### YOUR GOAL
What this exercise needs is every entry restated as written, with no pictures.

(Dataset entries)
<<<<

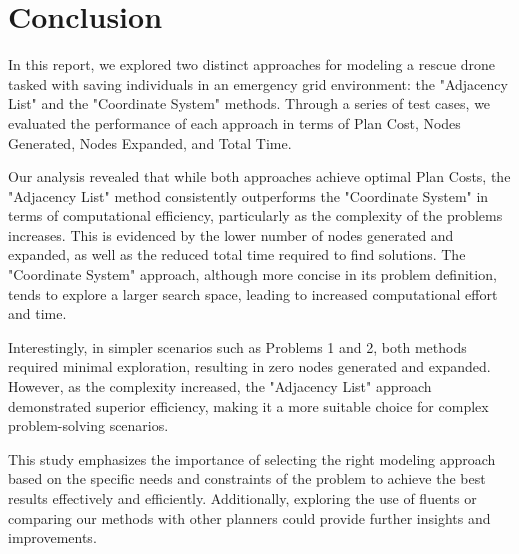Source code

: \documentclass{article}
\begin{document}
\section{Conclusion}

In this report, we explored two distinct approaches for modeling a rescue drone tasked with saving individuals in an emergency grid environment: the "Adjacency List" and the "Coordinate System" methods. Through a series of test cases, we evaluated the performance of each approach in terms of Plan Cost, Nodes Generated, Nodes Expanded, and Total Time.

\vspace{1em}

Our analysis revealed that while both approaches achieve optimal Plan Costs, the "Adjacency List" method consistently outperforms the "Coordinate System" in terms of computational efficiency, particularly as the complexity of the problems increases. This is evidenced by the lower number of nodes generated and expanded, as well as the reduced total time required to find solutions. The "Coordinate System" approach, although more concise in its problem definition, tends to explore a larger search space, leading to increased computational effort and time.

\vspace{1em}

Interestingly, in simpler scenarios such as Problems 1 and 2, both methods required minimal exploration, resulting in zero nodes generated and expanded. However, as the complexity increased, the "Adjacency List" approach demonstrated superior efficiency, making it a more suitable choice for complex problem-solving scenarios.

\vspace{1em}

This study emphasizes the importance of selecting the right modeling approach based on the specific needs and constraints of the problem to achieve the best results effectively and efficiently. Additionally, exploring the use of fluents or comparing our methods with other planners could provide further insights and improvements.
\end{document}
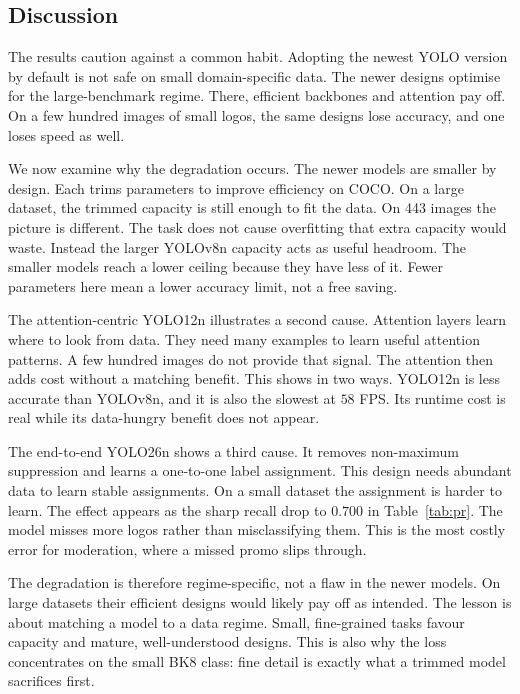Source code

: \documentclass[conference]{IEEEtran}
\begin{document}


\subsection{Discussion}
The results caution against a common habit. Adopting the newest YOLO version by
default is not safe on small domain-specific data. The newer designs optimise
for the large-benchmark regime. There, efficient backbones and attention pay
off. On a few hundred images of small logos, the same designs lose accuracy, and
one loses speed as well.

We now examine why the degradation occurs. The newer models are smaller by
design. Each trims parameters to improve efficiency on COCO. On a large dataset,
the trimmed capacity is still enough to fit the data. On 443 images the picture
is different. The task does not cause overfitting that extra capacity would
waste. Instead the larger YOLOv8n capacity acts as useful headroom. The smaller
models reach a lower ceiling because they have less of it. Fewer parameters here
mean a lower accuracy limit, not a free saving.

The attention-centric YOLO12n illustrates a second cause. Attention layers learn
where to look from data. They need many examples to learn useful attention
patterns. A few hundred images do not provide that signal. The attention then
adds cost without a matching benefit. This shows in two ways. YOLO12n is less
accurate than YOLOv8n, and it is also the slowest at $58$ FPS. Its runtime cost
is real while its data-hungry benefit does not appear.

The end-to-end YOLO26n shows a third cause. It removes non-maximum suppression
and learns a one-to-one label assignment. This design needs abundant data to
learn stable assignments. On a small dataset the assignment is harder to learn.
The effect appears as the sharp recall drop to $0.700$ in Table~\ref{tab:pr}.
The model misses more logos rather than misclassifying them. This is the most
costly error for moderation, where a missed promo slips through.

The degradation is therefore regime-specific, not a flaw in the newer models.
On large datasets their efficient designs would likely pay off as intended. The
lesson is about matching a model to a data regime. Small, fine-grained tasks
favour capacity and mature, well-understood designs. This is also why the loss
concentrates on the small BK8 class: fine detail is exactly what a trimmed model
sacrifices first.
\end{document}
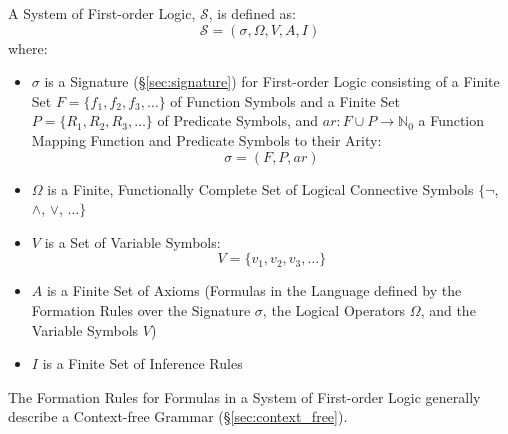A System of First-order Logic, $\mathcal{S}$, is defined as:
\[
  \mathcal{S} = (\sigma,\Omega,V,A,I)
\]
where:
\begin{itemize}
  \item $\sigma$ is a Signature (\S\ref{sec:signature}) for
    First-order Logic consisting of a Finite Set $F = \{f_1, f_2, f_3,
    \ldots \}$ of Function Symbols and a Finite Set $P = \{ R_1, R_2,
    R_3, \ldots\}$ of Predicate Symbols, and $ar : F \cup P
    \rightarrow \mathbb{N}_0$ a Function Mapping Function and
    Predicate Symbols to their Arity:
    \[\sigma = (F,P,ar)\]
  \item $\Omega$ is a Finite, Functionally Complete Set of Logical
    Connective Symbols $\{\neg$, $\wedge$, $\vee$, $\ldots\}$
  \item $V$ is a Set of Variable Symbols:
    \[V = \{v_1, v_2, v_3, \ldots\}\]
  \item $A$ is a Finite Set of Axioms (Formulas in the Language
    defined by the Formation Rules over the Signature $\sigma$, the
    Logical Operators $\Omega$, and the Variable Symbols $V$)
  \item $I$ is a Finite Set of Inference Rules
\end{itemize}

The Formation Rules for Formulas in a System of First-order Logic
generally describe a Context-free Grammar (\S\ref{sec:context_free}).


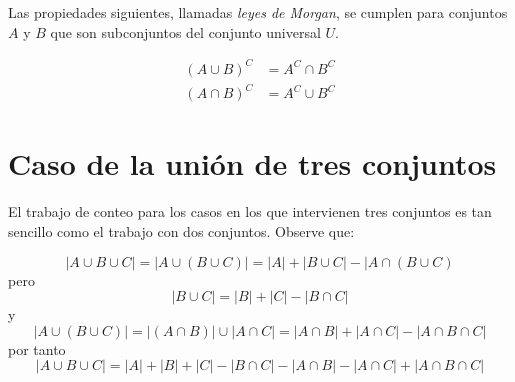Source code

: \documentclass{article}
\begin{document}
    Las propiedades siguientes, llamadas \textit{leyes de Morgan}, se cumplen para conjuntos $A$ y $B$ que son subconjuntos del conjunto universal $U$.

    \begin{subequations}
        \begin{align}
            (A \cup B)^C &= A^C \cap B^C\\
            (A \cap B)^C &= A^C \cup B^C
        \end{align}
    \end{subequations}
    
    \raggedright{}

    \section{Caso de la unión de tres conjuntos}
    
    El trabajo de conteo para los casos en los que intervienen tres conjuntos es tan sencillo como el trabajo con dos conjuntos. Observe que:

    \begin{equation*}
        | A \cup B \cup C | = | A \cup ( B \cup C ) | = | A | + | B \cup C | - | A \cap (B \cup C)
    \end{equation*}
    pero
    \begin{equation*}
        | B \cup C | = | B | + | C | - | B \cap C |
    \end{equation*}
    y
    \begin{equation*}
        | A \cup ( B \cup C ) | = |(A \cap B)| \cup |A \cap C| = | A \cap B | + |A \cap C| - |A \cap B \cap C |
    \end{equation*}
    por tanto
    \begin{equation}
        | A \cup B \cup C | = | A | + | B | + | C | - |B \cap C| - |A \cap B| - |A \cap C| + |A \cap B \cap C |
    \end{equation}
\end{document}
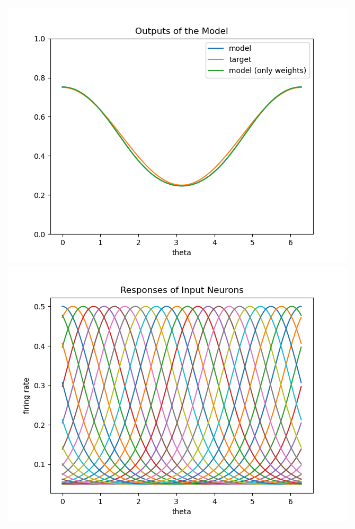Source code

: \documentclass[12pt, a4paper]{article}
\begin{document}
\begin{figure}[H]
    \centering
    \includegraphics[width=0.8\textwidth]{baseline_abb05/fig/0221_abb05_bphebb_output.png} \\
    \includegraphics[width=0.8\textwidth]{baseline_abb05/fig/0221_abb05_bphebb_rf.png}
\end{figure}
\end{document}
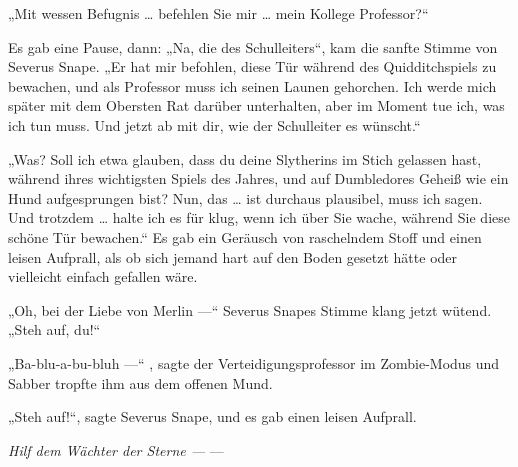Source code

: „Mit wessen Befugnis … befehlen Sie mir … mein Kollege Professor?“

Es gab eine Pause, dann:
„Na, die des Schulleiters“, kam die sanfte Stimme von Severus Snape.
„Er hat mir befohlen, diese Tür während des Quidditchspiels zu bewachen, und als Professor muss ich seinen Launen gehorchen. Ich werde mich später mit dem Obersten Rat darüber unterhalten, aber im Moment tue ich, was ich tun muss. Und jetzt ab mit dir, wie der Schulleiter es wünscht.“

„Was? Soll ich etwa glauben, dass du deine Slytherins im Stich gelassen hast, während ihres wichtigsten Spiels des Jahres, und auf Dumbledores Geheiß wie ein Hund aufgesprungen bist? Nun, das … ist durchaus plausibel, muss ich sagen. Und trotzdem … halte ich es für klug, wenn ich über Sie wache, während Sie diese schöne Tür bewachen.“
Es gab ein Geräusch von raschelndem Stoff und einen leisen Aufprall, als ob sich jemand hart auf den Boden gesetzt hätte oder vielleicht einfach gefallen wäre.

„Oh, bei der Liebe von Merlin —“ Severus Snapes Stimme klang jetzt wütend.
„Steh auf, du!“

„Ba-blu-a-bu-bluh —“ , sagte der Verteidigungsprofessor im Zombie-Modus und Sabber tropfte ihm aus dem offenen Mund.

„Steh auf!“, sagte Severus Snape, und es gab einen leisen Aufprall.

\emph{Hilf dem Wächter der Sterne —} —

>>>>

### ANSWER TO THE PROBLEM
Source code

: \documentclass{article}
\begin{document}
\section{Conclusion}

In this report, we explored two distinct approaches for modeling a rescue drone tasked with saving individuals in an emergency grid environment: the "Adjacency List" and the "Coordinate System" methods. Through a series of test cases, we evaluated the performance of each approach in terms of Plan Cost, Nodes Generated, Nodes Expanded, and Total Time.

\vspace{1em}

Our analysis revealed that while both approaches achieve optimal Plan Costs, the "Adjacency List" method consistently outperforms the "Coordinate System" in terms of computational efficiency, particularly as the complexity of the problems increases. This is evidenced by the lower number of nodes generated and expanded, as well as the reduced total time required to find solutions. The "Coordinate System" approach, although more concise in its problem definition, tends to explore a larger search space, leading to increased computational effort and time.

\vspace{1em}

Interestingly, in simpler scenarios such as Problems 1 and 2, both methods required minimal exploration, resulting in zero nodes generated and expanded. However, as the complexity increased, the "Adjacency List" approach demonstrated superior efficiency, making it a more suitable choice for complex problem-solving scenarios.

\vspace{1em}

This study emphasizes the importance of selecting the right modeling approach based on the specific needs and constraints of the problem to achieve the best results effectively and efficiently. Additionally, exploring the use of fluents or comparing our methods with other planners could provide further insights and improvements.
\end{document}
Source code

: \documentclass[conference]{IEEEtran}
\begin{document}


\subsection{Discussion}
The results caution against a common habit. Adopting the newest YOLO version by
default is not safe on small domain-specific data. The newer designs optimise
for the large-benchmark regime. There, efficient backbones and attention pay
off. On a few hundred images of small logos, the same designs lose accuracy, and
one loses speed as well.

We now examine why the degradation occurs. The newer models are smaller by
design. Each trims parameters to improve efficiency on COCO. On a large dataset,
the trimmed capacity is still enough to fit the data. On 443 images the picture
is different. The task does not cause overfitting that extra capacity would
waste. Instead the larger YOLOv8n capacity acts as useful headroom. The smaller
models reach a lower ceiling because they have less of it. Fewer parameters here
mean a lower accuracy limit, not a free saving.

The attention-centric YOLO12n illustrates a second cause. Attention layers learn
where to look from data. They need many examples to learn useful attention
patterns. A few hundred images do not provide that signal. The attention then
adds cost without a matching benefit. This shows in two ways. YOLO12n is less
accurate than YOLOv8n, and it is also the slowest at $58$ FPS. Its runtime cost
is real while its data-hungry benefit does not appear.

The end-to-end YOLO26n shows a third cause. It removes non-maximum suppression
and learns a one-to-one label assignment. This design needs abundant data to
learn stable assignments. On a small dataset the assignment is harder to learn.
The effect appears as the sharp recall drop to $0.700$ in Table~\ref{tab:pr}.
The model misses more logos rather than misclassifying them. This is the most
costly error for moderation, where a missed promo slips through.

The degradation is therefore regime-specific, not a flaw in the newer models.
On large datasets their efficient designs would likely pay off as intended. The
lesson is about matching a model to a data regime. Small, fine-grained tasks
favour capacity and mature, well-understood designs. This is also why the loss
concentrates on the small BK8 class: fine detail is exactly what a trimmed model
sacrifices first.
\end{document}
A System of First-order Logic, $\mathcal{S}$, is defined as:
\[
  \mathcal{S} = (\sigma,\Omega,V,A,I)
\]
where:
\begin{itemize}
  \item $\sigma$ is a Signature (\S\ref{sec:signature}) for
    First-order Logic consisting of a Finite Set $F = \{f_1, f_2, f_3,
    \ldots \}$ of Function Symbols and a Finite Set $P = \{ R_1, R_2,
    R_3, \ldots\}$ of Predicate Symbols, and $ar : F \cup P
    \rightarrow \mathbb{N}_0$ a Function Mapping Function and
    Predicate Symbols to their Arity:
    \[\sigma = (F,P,ar)\]
  \item $\Omega$ is a Finite, Functionally Complete Set of Logical
    Connective Symbols $\{\neg$, $\wedge$, $\vee$, $\ldots\}$
  \item $V$ is a Set of Variable Symbols:
    \[V = \{v_1, v_2, v_3, \ldots\}\]
  \item $A$ is a Finite Set of Axioms (Formulas in the Language
    defined by the Formation Rules over the Signature $\sigma$, the
    Logical Operators $\Omega$, and the Variable Symbols $V$)
  \item $I$ is a Finite Set of Inference Rules
\end{itemize}

The Formation Rules for Formulas in a System of First-order Logic
generally describe a Context-free Grammar (\S\ref{sec:context_free}).


Source code

: \documentclass{article}
\begin{document}
    Las propiedades siguientes, llamadas \textit{leyes de Morgan}, se cumplen para conjuntos $A$ y $B$ que son subconjuntos del conjunto universal $U$.

    \begin{subequations}
        \begin{align}
            (A \cup B)^C &= A^C \cap B^C\\
            (A \cap B)^C &= A^C \cup B^C
        \end{align}
    \end{subequations}
    
    \raggedright{}

    \section{Caso de la unión de tres conjuntos}
    
    El trabajo de conteo para los casos en los que intervienen tres conjuntos es tan sencillo como el trabajo con dos conjuntos. Observe que:

    \begin{equation*}
        | A \cup B \cup C | = | A \cup ( B \cup C ) | = | A | + | B \cup C | - | A \cap (B \cup C)
    \end{equation*}
    pero
    \begin{equation*}
        | B \cup C | = | B | + | C | - | B \cap C |
    \end{equation*}
    y
    \begin{equation*}
        | A \cup ( B \cup C ) | = |(A \cap B)| \cup |A \cap C| = | A \cap B | + |A \cap C| - |A \cap B \cap C |
    \end{equation*}
    por tanto
    \begin{equation}
        | A \cup B \cup C | = | A | + | B | + | C | - |B \cap C| - |A \cap B| - |A \cap C| + |A \cap B \cap C |
    \end{equation}
\end{document}
Source code

: \documentclass[12pt, a4paper]{article}
\begin{document}
\begin{figure}[H]
    \centering
    \includegraphics[width=0.8\textwidth]{baseline_abb05/fig/0221_abb05_bphebb_output.png} \\
    \includegraphics[width=0.8\textwidth]{baseline_abb05/fig/0221_abb05_bphebb_rf.png}
\end{figure}
\end{document}
Source code

: „Mit wessen Befugnis … befehlen Sie mir … mein Kollege Professor?“

Es gab eine Pause, dann:
„Na, die des Schulleiters“, kam die sanfte Stimme von Severus Snape.
„Er hat mir befohlen, diese Tür während des Quidditchspiels zu bewachen, und als Professor muss ich seinen Launen gehorchen. Ich werde mich später mit dem Obersten Rat darüber unterhalten, aber im Moment tue ich, was ich tun muss. Und jetzt ab mit dir, wie der Schulleiter es wünscht.“

„Was? Soll ich etwa glauben, dass du deine Slytherins im Stich gelassen hast, während ihres wichtigsten Spiels des Jahres, und auf Dumbledores Geheiß wie ein Hund aufgesprungen bist? Nun, das … ist durchaus plausibel, muss ich sagen. Und trotzdem … halte ich es für klug, wenn ich über Sie wache, während Sie diese schöne Tür bewachen.“
Es gab ein Geräusch von raschelndem Stoff und einen leisen Aufprall, als ob sich jemand hart auf den Boden gesetzt hätte oder vielleicht einfach gefallen wäre.

„Oh, bei der Liebe von Merlin —“ Severus Snapes Stimme klang jetzt wütend.
„Steh auf, du!“

„Ba-blu-a-bu-bluh —“ , sagte der Verteidigungsprofessor im Zombie-Modus und Sabber tropfte ihm aus dem offenen Mund.

„Steh auf!“, sagte Severus Snape, und es gab einen leisen Aufprall.

\emph{Hilf dem Wächter der Sterne —} —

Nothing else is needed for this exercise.